* MATERIAL FOR THIS EXERCISE
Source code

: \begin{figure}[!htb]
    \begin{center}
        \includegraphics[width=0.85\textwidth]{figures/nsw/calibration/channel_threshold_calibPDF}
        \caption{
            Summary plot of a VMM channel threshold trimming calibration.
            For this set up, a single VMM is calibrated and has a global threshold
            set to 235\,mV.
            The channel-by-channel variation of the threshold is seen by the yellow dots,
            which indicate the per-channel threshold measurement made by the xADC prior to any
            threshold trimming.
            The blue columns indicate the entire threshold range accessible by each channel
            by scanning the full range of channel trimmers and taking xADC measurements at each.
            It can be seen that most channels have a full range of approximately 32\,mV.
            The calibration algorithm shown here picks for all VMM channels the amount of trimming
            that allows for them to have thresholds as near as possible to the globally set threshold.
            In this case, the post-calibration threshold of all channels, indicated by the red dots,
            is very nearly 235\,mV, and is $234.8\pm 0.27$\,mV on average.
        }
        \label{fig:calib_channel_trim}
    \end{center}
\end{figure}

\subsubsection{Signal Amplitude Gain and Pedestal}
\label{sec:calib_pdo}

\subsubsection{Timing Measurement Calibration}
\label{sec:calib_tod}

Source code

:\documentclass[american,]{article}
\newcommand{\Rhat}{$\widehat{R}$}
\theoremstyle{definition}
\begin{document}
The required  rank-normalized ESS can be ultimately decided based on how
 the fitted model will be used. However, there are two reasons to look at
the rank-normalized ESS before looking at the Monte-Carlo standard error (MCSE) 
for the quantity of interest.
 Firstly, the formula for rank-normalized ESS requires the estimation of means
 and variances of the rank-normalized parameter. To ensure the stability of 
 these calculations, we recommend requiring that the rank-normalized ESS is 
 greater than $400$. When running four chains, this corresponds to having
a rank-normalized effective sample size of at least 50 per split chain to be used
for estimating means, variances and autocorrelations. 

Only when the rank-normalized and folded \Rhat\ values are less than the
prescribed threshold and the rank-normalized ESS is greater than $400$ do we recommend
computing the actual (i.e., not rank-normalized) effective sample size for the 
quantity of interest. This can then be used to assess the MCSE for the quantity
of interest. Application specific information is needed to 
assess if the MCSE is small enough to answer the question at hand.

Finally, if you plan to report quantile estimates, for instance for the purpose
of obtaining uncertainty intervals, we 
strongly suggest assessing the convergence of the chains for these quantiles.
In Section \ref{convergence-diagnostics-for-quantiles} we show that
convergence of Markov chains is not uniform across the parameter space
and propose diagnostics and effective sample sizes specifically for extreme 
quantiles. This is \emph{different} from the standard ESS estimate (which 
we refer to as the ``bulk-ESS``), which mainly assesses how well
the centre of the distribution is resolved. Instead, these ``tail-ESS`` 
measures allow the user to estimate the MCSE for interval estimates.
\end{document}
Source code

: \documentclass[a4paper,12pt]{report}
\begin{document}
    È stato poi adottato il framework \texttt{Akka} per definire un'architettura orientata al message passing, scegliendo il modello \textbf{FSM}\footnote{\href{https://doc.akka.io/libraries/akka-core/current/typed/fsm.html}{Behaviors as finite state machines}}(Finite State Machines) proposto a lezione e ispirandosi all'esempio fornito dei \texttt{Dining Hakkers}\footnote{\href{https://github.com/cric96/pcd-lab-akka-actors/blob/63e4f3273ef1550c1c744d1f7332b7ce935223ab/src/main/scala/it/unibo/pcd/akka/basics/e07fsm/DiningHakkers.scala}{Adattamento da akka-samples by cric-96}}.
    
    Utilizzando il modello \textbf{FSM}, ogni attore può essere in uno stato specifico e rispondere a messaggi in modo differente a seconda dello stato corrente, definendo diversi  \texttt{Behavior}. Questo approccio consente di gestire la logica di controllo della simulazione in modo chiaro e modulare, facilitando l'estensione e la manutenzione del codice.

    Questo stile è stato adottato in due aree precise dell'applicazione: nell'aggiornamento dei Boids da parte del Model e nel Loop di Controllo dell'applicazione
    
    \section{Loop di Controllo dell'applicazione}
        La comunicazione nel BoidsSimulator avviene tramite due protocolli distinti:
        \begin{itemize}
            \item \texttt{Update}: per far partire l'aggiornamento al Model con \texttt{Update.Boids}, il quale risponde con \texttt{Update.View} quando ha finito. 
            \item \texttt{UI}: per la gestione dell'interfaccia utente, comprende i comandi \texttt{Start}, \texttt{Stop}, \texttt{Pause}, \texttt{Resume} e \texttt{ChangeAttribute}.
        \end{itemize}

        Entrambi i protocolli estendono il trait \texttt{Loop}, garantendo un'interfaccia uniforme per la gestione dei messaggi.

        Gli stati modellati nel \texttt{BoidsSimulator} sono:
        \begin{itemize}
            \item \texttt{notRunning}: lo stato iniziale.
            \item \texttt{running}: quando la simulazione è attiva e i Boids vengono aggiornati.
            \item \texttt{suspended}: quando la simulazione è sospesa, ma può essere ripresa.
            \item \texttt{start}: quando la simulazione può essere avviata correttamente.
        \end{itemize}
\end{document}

* WHAT TO DO
Go over the entries above and say how many lines hold the string "standard", with no other text.

* YOUR SOLUTION
2